> **Directions for this task**
Search the material below for the string "activeTab". Return every line that holds it.

(Data supplied begins)

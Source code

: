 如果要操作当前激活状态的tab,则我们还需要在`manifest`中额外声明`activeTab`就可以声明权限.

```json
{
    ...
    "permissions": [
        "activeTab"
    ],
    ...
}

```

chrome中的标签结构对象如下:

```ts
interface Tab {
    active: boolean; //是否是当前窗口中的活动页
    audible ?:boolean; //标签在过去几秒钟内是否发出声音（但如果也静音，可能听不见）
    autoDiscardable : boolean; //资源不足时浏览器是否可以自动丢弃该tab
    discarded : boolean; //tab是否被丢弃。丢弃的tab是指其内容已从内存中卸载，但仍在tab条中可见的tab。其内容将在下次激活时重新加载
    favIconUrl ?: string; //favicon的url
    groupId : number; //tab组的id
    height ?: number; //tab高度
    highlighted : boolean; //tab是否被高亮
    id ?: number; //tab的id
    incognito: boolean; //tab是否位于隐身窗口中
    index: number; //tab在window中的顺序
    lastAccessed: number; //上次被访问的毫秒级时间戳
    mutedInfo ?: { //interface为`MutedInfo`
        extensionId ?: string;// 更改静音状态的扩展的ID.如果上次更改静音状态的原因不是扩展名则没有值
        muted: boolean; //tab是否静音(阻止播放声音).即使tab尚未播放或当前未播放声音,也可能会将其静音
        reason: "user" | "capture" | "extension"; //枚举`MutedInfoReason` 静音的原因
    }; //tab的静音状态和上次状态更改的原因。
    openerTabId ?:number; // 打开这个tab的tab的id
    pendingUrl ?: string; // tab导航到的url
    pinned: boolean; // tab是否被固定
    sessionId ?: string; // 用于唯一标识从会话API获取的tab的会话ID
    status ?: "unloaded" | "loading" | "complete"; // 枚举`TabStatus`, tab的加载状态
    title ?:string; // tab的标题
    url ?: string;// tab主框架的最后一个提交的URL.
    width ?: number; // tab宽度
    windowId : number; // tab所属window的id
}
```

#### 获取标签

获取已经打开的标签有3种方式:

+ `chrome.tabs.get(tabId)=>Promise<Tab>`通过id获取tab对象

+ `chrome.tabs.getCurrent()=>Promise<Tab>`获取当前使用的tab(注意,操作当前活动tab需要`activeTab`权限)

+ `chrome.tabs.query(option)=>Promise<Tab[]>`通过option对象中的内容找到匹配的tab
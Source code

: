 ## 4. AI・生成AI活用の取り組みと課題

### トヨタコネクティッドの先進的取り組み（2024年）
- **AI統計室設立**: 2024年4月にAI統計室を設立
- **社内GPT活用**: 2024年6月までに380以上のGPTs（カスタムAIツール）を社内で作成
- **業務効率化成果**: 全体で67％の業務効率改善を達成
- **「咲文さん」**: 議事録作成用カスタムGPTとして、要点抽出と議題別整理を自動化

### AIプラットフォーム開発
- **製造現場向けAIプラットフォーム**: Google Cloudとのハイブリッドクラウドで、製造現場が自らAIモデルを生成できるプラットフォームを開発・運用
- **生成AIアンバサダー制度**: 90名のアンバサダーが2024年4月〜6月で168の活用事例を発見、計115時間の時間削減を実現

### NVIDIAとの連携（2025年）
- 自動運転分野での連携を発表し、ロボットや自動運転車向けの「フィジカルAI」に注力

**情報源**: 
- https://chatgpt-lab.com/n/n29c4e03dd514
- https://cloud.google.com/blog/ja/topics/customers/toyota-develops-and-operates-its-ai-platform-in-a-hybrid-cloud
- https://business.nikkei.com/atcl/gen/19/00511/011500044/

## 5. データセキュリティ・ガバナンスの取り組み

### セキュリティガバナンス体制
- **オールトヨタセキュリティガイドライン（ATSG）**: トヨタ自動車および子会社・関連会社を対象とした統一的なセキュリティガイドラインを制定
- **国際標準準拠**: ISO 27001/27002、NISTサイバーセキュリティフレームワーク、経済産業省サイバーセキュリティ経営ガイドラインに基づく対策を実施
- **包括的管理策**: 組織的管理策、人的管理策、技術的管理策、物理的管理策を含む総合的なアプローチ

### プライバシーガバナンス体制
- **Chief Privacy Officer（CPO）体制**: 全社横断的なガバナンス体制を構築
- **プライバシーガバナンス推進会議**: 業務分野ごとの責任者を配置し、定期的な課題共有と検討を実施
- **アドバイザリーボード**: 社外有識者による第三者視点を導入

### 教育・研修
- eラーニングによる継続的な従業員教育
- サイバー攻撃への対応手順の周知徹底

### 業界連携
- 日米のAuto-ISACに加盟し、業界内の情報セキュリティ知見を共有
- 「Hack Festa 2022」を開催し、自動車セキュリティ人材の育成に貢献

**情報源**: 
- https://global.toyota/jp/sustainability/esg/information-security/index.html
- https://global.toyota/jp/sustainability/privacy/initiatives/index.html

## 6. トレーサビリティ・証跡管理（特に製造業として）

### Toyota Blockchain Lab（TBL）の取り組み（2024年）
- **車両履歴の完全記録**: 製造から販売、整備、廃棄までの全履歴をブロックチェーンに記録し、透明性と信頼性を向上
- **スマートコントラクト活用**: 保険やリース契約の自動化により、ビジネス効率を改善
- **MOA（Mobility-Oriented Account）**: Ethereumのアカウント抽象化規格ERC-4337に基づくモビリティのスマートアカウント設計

(Data supplied ends)

> **Reply to the exercise**
: 如果要操作当前激活状态的tab,则我们还需要在`manifest`中额外声明`activeTab`就可以声明权限.
        "activeTab"
+ `chrome.tabs.getCurrent()=>Promise<Tab>`获取当前使用的tab(注意,操作当前活动tab需要`activeTab`权限)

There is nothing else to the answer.